Многие из пророчеств мыслителя (от конституции, которая станет «самым верным средством для произведения насильственного социалистического переворота, для возбуждения бедного класса населения противу богатых, противу землевладельцев, банкиров и купцов, для новой, ужасной, быть может, пугачевщины», до более отдаленных: об атомных катастрофах и искусственных ограничениях рождаемости) сбылись, многое — по-прежнему злободневно. Самое известное и часто цитируемое место у Константина Леонтьева — о «благодушествующем» европейце на руинах некогда великолепной истории, когда «Моисей всходил на Синай… эллины строили свои изящные акрополи… апостолы проповедовали, мученики страдали, поэты пели, живописцы писали и рыцари блистали на турнирах», — только актуализировалось с годами. И хотя: «Читатель, не прими моих слов за повторение сказанного в свое время Константином Леонтьевым», — предупреждает Сергей Аверинцев, его зоркое рассуждение об утрате цивилизацией конца XX века значительности, разумеется, подтверждает леонтьевское предвидение. Византийская прививка не позволила и Аверинцеву утонуть в цивилизованной современности4.

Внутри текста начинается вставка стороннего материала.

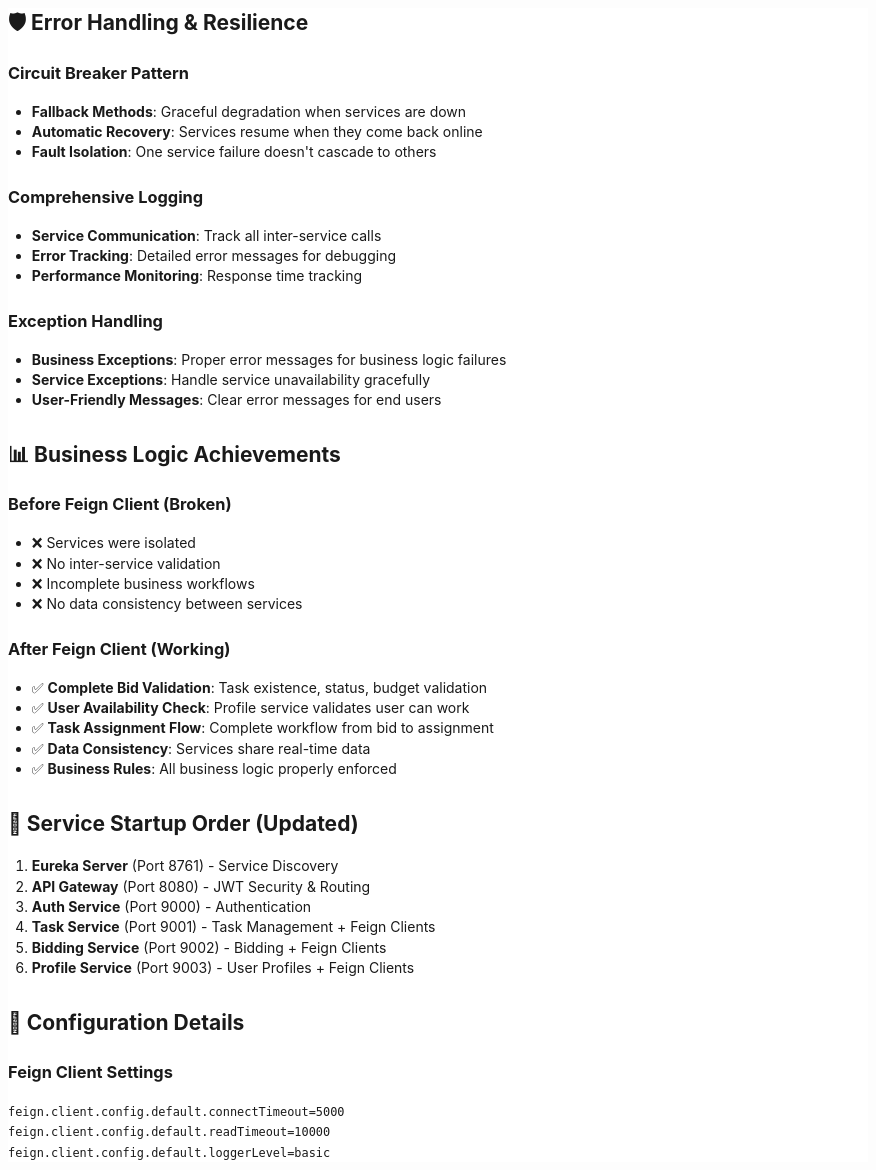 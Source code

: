 ## **🛡️ Error Handling & Resilience**

### **Circuit Breaker Pattern**
- **Fallback Methods**: Graceful degradation when services are down
- **Automatic Recovery**: Services resume when they come back online
- **Fault Isolation**: One service failure doesn't cascade to others

### **Comprehensive Logging**
- **Service Communication**: Track all inter-service calls
- **Error Tracking**: Detailed error messages for debugging
- **Performance Monitoring**: Response time tracking

### **Exception Handling**
- **Business Exceptions**: Proper error messages for business logic failures
- **Service Exceptions**: Handle service unavailability gracefully
- **User-Friendly Messages**: Clear error messages for end users

## **📊 Business Logic Achievements**

### **Before Feign Client (Broken)**
- ❌ Services were isolated
- ❌ No inter-service validation
- ❌ Incomplete business workflows
- ❌ No data consistency between services

### **After Feign Client (Working)**
- ✅ **Complete Bid Validation**: Task existence, status, budget validation
- ✅ **User Availability Check**: Profile service validates user can work
- ✅ **Task Assignment Flow**: Complete workflow from bid to assignment
- ✅ **Data Consistency**: Services share real-time data
- ✅ **Business Rules**: All business logic properly enforced

## **🚀 Service Startup Order (Updated)**

1. **Eureka Server** (Port 8761) - Service Discovery
2. **API Gateway** (Port 8080) - JWT Security & Routing
3. **Auth Service** (Port 9000) - Authentication
4. **Task Service** (Port 9001) - Task Management + Feign Clients
5. **Bidding Service** (Port 9002) - Bidding + Feign Clients  
6. **Profile Service** (Port 9003) - User Profiles + Feign Clients

## **🔧 Configuration Details**

### **Feign Client Settings**
```properties
feign.client.config.default.connectTimeout=5000
feign.client.config.default.readTimeout=10000
feign.client.config.default.loggerLevel=basic
```
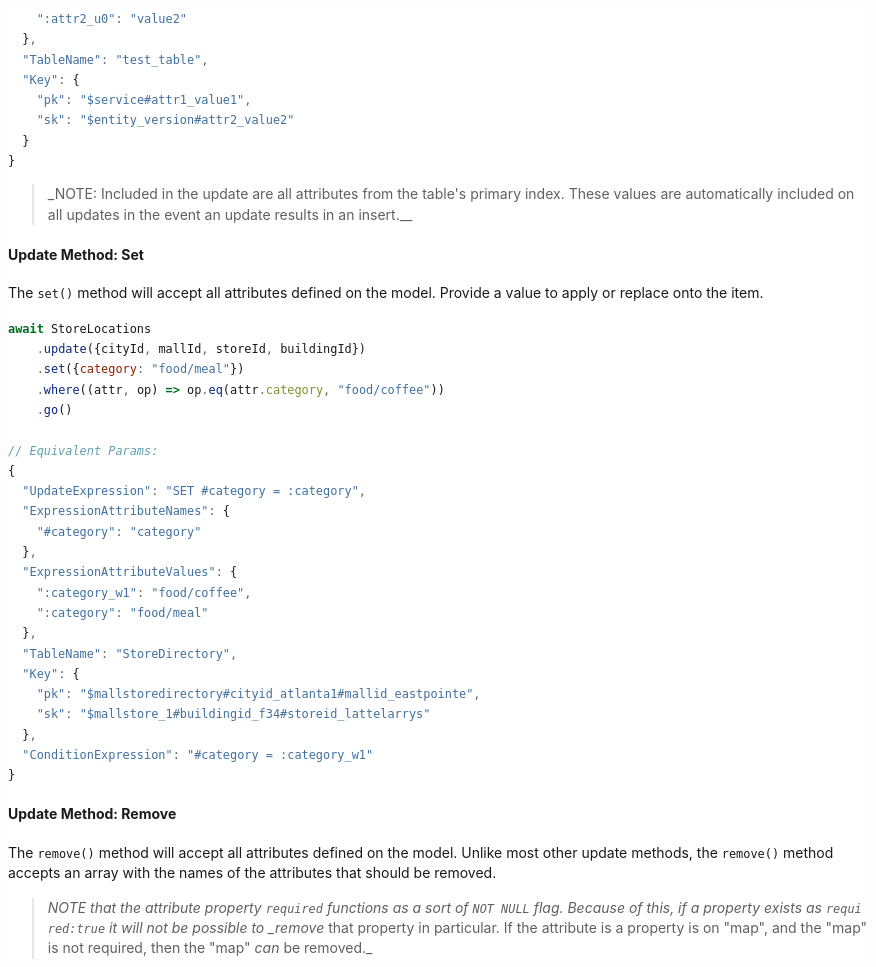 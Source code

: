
 ```typescript
    ":attr2_u0": "value2"
  },
  "TableName": "test_table",
  "Key": {
    "pk": "$service#attr1_value1",
    "sk": "$entity_version#attr2_value2"
  }
}
```

> \_NOTE: Included in the update are all attributes from the table's primary index. These values are automatically included on all updates in the event an update results in an insert.\_\_

#### Update Method: Set

The `set()` method will accept all attributes defined on the model. Provide a value to apply or replace onto the item.

```javascript
await StoreLocations
    .update({cityId, mallId, storeId, buildingId})
    .set({category: "food/meal"})
    .where((attr, op) => op.eq(attr.category, "food/coffee"))
    .go()

// Equivalent Params:
{
  "UpdateExpression": "SET #category = :category",
  "ExpressionAttributeNames": {
    "#category": "category"
  },
  "ExpressionAttributeValues": {
    ":category_w1": "food/coffee",
    ":category": "food/meal"
  },
  "TableName": "StoreDirectory",
  "Key": {
    "pk": "$mallstoredirectory#cityid_atlanta1#mallid_eastpointe",
    "sk": "$mallstore_1#buildingid_f34#storeid_lattelarrys"
  },
  "ConditionExpression": "#category = :category_w1"
}
```

#### Update Method: Remove

The `remove()` method will accept all attributes defined on the model. Unlike most other update methods, the `remove()` method accepts an array with the names of the attributes that should be removed.

> _NOTE that the attribute property `required` functions as a sort of `NOT NULL` flag. Because of this, if a property exists as `required:true` it will not be possible to \_remove_ that property in particular. If the attribute is a property is on "map", and the "map" is not required, then the "map" _can_ be removed.\_

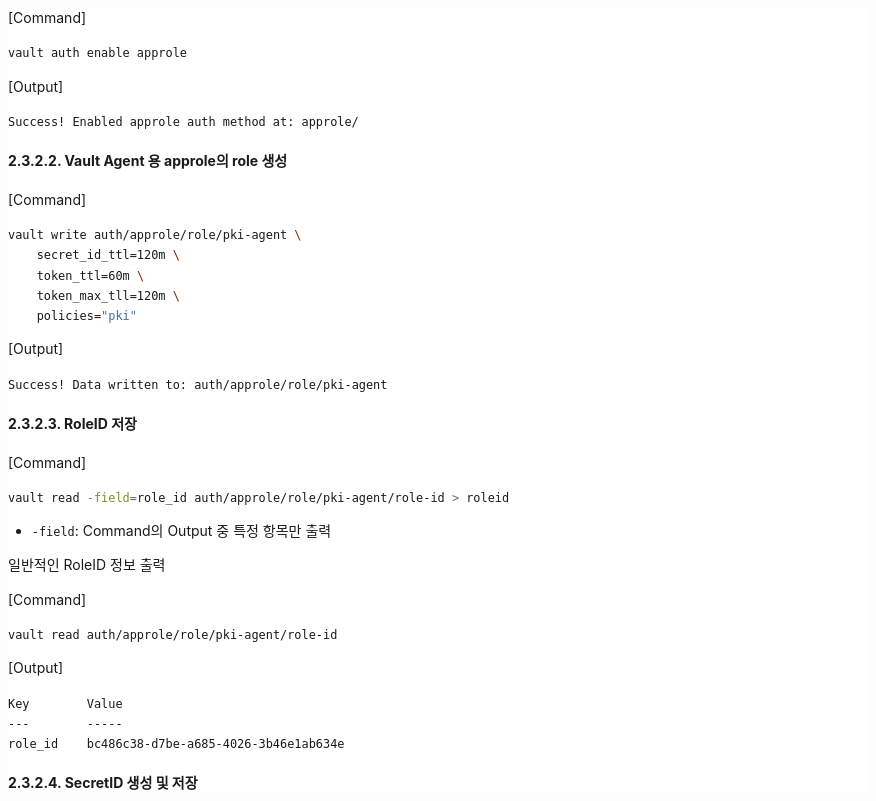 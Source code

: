 [Command]

```bash
vault auth enable approle
```

[Output]

```
Success! Enabled approle auth method at: approle/
```



#### 2.3.2.2. Vault Agent 용 approle의 role 생성

[Command]

```bash
vault write auth/approle/role/pki-agent \
	secret_id_ttl=120m \
	token_ttl=60m \
	token_max_tll=120m \
	policies="pki"
```

[Output]

```bash
Success! Data written to: auth/approle/role/pki-agent
```



#### 2.3.2.3. RoleID 저장

[Command]

```bash
vault read -field=role_id auth/approle/role/pki-agent/role-id > roleid
```

* `-field`: Command의 Output 중 특정 항목만 출력

일반적인 RoleID 정보 출력

[Command]

```bash
vault read auth/approle/role/pki-agent/role-id
```

[Output]

```
Key        Value
---        -----
role_id    bc486c38-d7be-a685-4026-3b46e1ab634e
```



#### 2.3.2.4. SecretID 생성 및 저장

…В лиричном послесловии к двухтомнику один из его составителей, А. А. Корольков, рассказывает о своем паломничестве в Лавру преп. Сергия: «В Троицком храме разгорались, пощелкивая, свечи. Живое пламя, вздрагивая на образах, вершило тайну возвращения в тот спасительный для Руси четырнадцатый век, когда здесь перед «Троицей» молился преподобный Сергий Радонежский. …Точно так же стояли перед этим иконостасом русские монахи и сто, и шестьсот лет назад». Воистину — «тьмы низких истин нам дороже»… Ибо не было «шестьсот лет назад» ни «Троицы» (1411), ни Троицкого храма (1422), ни «этого иконостаса» (1425 — 1427).
И безусловный просчет: ни розановский, ни леонтьевский двухтомники серии «Pro et contra» на обложке не нумерованы: это затрудняет общение с книгами, когда они обе сразу находятся в читательском обороте.
Юрий КУБЛАНОВСКИЙ.
1 «…в сотнях тысяч экземпляров выброшенный на русский книжный рынок в едва грамотных и совершенно безграмотных переводах — имя и сочинения его навязли в зубах» (А. А. Александров, см. о нем ниже).
2 «Отвезли отца на дровнях, покрытых елочками, на Черниговский скит. Там встретила его монашеская братия с колокольным звоном» (Розанова Татьяна. Из воспоминаний об отце Василии Васильевиче Розанове. — «Вестник РХД», № 112-113, стр. 157).
3 «Василий Розанов». Pro et contra. Кн. II. СПб. 1995, стр. 313.
4 Аверинцев Сергей. Моя ностальгия. — «Новый мир», 1996, № 1, стр. 140 — 144.